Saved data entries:

^^^^^^^^^^^^^^^^

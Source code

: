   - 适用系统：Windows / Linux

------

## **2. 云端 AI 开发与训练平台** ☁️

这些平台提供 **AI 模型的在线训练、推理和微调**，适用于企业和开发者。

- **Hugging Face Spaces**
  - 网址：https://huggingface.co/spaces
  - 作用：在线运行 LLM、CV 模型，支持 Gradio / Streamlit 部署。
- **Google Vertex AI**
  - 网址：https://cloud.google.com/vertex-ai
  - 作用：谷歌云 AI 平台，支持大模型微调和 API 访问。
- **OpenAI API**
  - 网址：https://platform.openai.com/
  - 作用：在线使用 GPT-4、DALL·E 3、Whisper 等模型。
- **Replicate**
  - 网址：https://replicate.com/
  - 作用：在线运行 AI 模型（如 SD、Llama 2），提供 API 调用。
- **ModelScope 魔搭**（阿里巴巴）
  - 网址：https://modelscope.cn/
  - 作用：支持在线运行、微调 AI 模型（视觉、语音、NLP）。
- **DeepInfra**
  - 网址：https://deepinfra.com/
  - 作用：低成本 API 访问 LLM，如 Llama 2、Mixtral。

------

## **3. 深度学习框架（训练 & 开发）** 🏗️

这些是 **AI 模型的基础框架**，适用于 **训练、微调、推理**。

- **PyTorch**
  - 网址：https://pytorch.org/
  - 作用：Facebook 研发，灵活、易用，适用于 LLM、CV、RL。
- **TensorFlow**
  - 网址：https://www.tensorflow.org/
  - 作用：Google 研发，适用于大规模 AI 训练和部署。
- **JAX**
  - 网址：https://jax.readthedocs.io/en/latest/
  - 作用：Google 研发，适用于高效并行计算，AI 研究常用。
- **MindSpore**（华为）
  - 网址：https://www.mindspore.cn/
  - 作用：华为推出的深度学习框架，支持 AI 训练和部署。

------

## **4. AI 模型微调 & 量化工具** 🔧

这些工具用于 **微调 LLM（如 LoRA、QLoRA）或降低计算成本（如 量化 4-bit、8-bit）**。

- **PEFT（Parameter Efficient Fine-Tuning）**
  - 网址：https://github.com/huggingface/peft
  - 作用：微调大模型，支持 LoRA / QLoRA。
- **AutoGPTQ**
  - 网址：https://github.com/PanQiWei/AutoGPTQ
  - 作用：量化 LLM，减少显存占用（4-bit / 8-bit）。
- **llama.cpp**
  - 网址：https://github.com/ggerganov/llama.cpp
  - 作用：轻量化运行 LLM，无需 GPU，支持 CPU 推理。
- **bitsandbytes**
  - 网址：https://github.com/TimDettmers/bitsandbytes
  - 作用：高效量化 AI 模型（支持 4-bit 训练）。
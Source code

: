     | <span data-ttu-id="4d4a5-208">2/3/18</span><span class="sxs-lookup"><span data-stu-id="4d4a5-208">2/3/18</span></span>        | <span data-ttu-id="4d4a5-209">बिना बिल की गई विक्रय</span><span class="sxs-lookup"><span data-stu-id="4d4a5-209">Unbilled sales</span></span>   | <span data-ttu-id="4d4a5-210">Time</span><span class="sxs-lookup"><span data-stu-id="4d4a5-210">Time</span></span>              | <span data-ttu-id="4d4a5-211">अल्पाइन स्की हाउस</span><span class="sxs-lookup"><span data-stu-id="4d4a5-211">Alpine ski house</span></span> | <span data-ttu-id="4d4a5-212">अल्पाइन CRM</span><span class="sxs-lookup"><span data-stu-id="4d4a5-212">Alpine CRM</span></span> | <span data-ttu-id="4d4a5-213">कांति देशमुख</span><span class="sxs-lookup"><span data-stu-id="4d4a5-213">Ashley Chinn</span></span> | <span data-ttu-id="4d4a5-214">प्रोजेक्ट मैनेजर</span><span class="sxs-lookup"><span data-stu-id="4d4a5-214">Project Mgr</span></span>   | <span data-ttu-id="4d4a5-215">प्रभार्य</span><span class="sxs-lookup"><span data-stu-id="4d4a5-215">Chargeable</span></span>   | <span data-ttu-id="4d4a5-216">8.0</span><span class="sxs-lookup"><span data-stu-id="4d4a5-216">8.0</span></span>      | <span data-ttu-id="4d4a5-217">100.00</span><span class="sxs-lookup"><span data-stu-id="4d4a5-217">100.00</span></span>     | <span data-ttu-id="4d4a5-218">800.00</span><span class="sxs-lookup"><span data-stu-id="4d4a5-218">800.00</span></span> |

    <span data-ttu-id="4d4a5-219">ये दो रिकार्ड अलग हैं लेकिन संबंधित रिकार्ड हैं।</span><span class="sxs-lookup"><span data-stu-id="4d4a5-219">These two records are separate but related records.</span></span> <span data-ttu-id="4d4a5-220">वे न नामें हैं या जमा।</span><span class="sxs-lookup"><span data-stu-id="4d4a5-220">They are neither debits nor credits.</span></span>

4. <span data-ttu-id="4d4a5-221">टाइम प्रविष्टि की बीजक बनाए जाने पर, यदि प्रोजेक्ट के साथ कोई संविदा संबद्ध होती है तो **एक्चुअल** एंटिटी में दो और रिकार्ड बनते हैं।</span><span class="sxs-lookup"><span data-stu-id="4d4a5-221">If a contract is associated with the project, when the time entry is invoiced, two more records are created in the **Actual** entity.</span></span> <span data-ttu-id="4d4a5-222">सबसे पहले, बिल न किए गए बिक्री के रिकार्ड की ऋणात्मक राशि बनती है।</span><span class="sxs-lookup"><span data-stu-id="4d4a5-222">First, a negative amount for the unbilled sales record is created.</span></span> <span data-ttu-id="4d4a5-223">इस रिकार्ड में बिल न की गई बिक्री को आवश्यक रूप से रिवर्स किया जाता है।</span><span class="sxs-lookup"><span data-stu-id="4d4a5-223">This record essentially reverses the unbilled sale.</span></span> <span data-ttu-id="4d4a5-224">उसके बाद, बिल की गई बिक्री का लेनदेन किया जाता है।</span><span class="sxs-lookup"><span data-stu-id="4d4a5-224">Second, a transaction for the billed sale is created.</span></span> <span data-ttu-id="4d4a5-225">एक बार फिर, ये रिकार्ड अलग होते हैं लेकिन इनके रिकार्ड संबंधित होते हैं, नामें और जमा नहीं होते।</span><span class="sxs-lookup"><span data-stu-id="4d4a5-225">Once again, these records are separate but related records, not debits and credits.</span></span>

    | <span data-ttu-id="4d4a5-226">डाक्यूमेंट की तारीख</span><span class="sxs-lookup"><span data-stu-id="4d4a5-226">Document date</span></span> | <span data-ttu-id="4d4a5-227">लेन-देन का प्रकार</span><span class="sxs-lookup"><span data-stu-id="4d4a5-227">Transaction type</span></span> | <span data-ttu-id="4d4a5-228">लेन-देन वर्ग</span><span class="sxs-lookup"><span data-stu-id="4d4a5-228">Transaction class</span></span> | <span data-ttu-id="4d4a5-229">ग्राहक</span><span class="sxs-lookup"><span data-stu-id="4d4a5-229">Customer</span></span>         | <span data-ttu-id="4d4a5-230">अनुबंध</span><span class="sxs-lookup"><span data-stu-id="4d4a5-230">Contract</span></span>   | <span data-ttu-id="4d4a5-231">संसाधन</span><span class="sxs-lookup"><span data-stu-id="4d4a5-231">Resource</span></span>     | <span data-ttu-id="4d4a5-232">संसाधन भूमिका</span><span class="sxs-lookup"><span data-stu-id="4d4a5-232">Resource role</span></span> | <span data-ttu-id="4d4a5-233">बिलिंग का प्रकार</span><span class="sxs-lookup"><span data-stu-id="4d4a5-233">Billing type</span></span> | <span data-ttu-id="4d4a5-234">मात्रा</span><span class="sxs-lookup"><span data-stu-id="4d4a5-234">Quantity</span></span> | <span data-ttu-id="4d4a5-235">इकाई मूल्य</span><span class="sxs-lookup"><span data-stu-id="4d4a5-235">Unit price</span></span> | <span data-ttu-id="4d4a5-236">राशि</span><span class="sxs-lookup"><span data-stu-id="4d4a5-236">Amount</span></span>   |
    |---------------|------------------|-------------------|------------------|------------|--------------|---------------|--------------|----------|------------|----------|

^^^^^^^^^^^^^^^^

### Problem to work on:
Each line of the entries above that contains "bitsandbytes" is to be copied.

### Task solution:
- **bitsandbytes**
  - 网址：https://github.com/TimDettmers/bitsandbytes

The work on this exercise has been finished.